Leanne’s speech also covered Wales’ place in the world. Is the limit of Plaid Cymru’s ambition to remain a part of a UK political system that seems to not understand, and not willing to understand, Wales, or was it to put Wales on a forward path so that it can reclaim its position as a normal, independent nation?
Ms Wood puts forward that independence for Wales is quite some time away, but despite lazy media attempts to portray her as somehow having gone soft on the idea of independence, Leanne has shown that she knows exactly what she’s doing. She wants to get the Welsh economy on a stable path, tackle the crisis in living standards, and show Plaid Cymru as a credible party of government, so that by raising the confidence of the nation Wales will then begin to have its independence debate with the real possibility of achieving it.
The buzz that her speech generated amongst the party faithful was palpable. There’s a realist understanding that going from the second opposition party to the party of government is a big ask, but they can see that Leanne and her team have well and truly put the party on track. Add to this an army of activists that are up to the challenge rights across the country and the possibility becomes very real indeed.

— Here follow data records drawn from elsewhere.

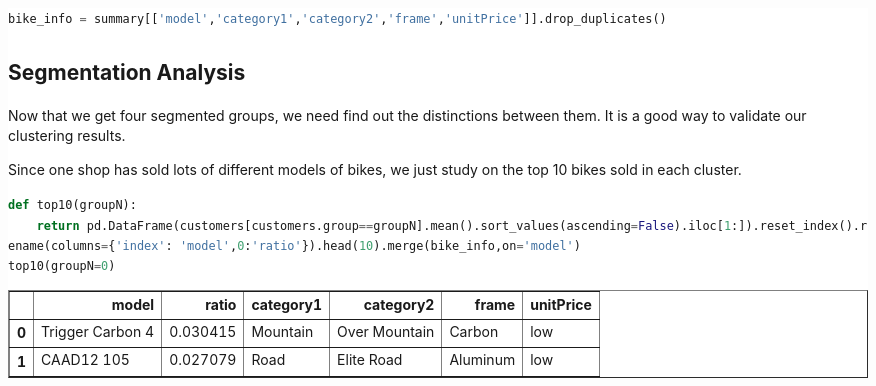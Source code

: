 
```python
bike_info = summary[['model','category1','category2','frame','unitPrice']].drop_duplicates()
```

## Segmentation Analysis

Now that we get four segmented groups, we need find out the distinctions between them. It is a good way to validate our clustering results. 

Since one shop has sold lots of different models of bikes, we just study on the top 10 bikes sold in each cluster. 


```python
def top10(groupN):
    return pd.DataFrame(customers[customers.group==groupN].mean().sort_values(ascending=False).iloc[1:]).reset_index().rename(columns={'index': 'model',0:'ratio'}).head(10).merge(bike_info,on='model')
top10(groupN=0)
```




<div>
<style scoped>
    .dataframe tbody tr th:only-of-type {
        vertical-align: middle;
    }

    .dataframe tbody tr th {
        vertical-align: top;
    }

    .dataframe thead th {
        text-align: right;
    }
</style>
<table border="1" class="dataframe">
  <thead>
    <tr style="text-align: right;">
      <th></th>
      <th>model</th>
      <th>ratio</th>
      <th>category1</th>
      <th>category2</th>
      <th>frame</th>
      <th>unitPrice</th>
    </tr>
  </thead>
  <tbody>
    <tr>
      <th>0</th>
      <td>Trigger Carbon 4</td>
      <td>0.030415</td>
      <td>Mountain</td>
      <td>Over Mountain</td>
      <td>Carbon</td>
      <td>low</td>
    </tr>
    <tr>
      <th>1</th>
      <td>CAAD12 105</td>
      <td>0.027079</td>
      <td>Road</td>
      <td>Elite Road</td>
      <td>Aluminum</td>
      <td>low</td>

All of this against a backdrop of a Labour government in Wales that is managing rather than governing; in office but not in power. Leanne has taken Plaid Cymru’s tanks and pitched them on Labour’s lawn. The message to Carwyn Jones and his team was clear: If you’re not up to putting Wales first then we will.
And the best part? Labour hasn’t seen it coming. Leanne’s style is not the typical macho bullishness that has come to symbolise political discourse. Confident in her ideas and her abilities, coupled with a strong team of able Assembly Members and candidates for the next election, Leanne is quite happy to do politics on her own terms.
At last week’s FMQs, Carwyn Jones said, in his usual dismissive way, that he would ‘take lectures from Plaid Cymru when they start coming up with some policies of their own’. After that strong, policy heavy conference, Carwyn Jones might just be about to eat his own words.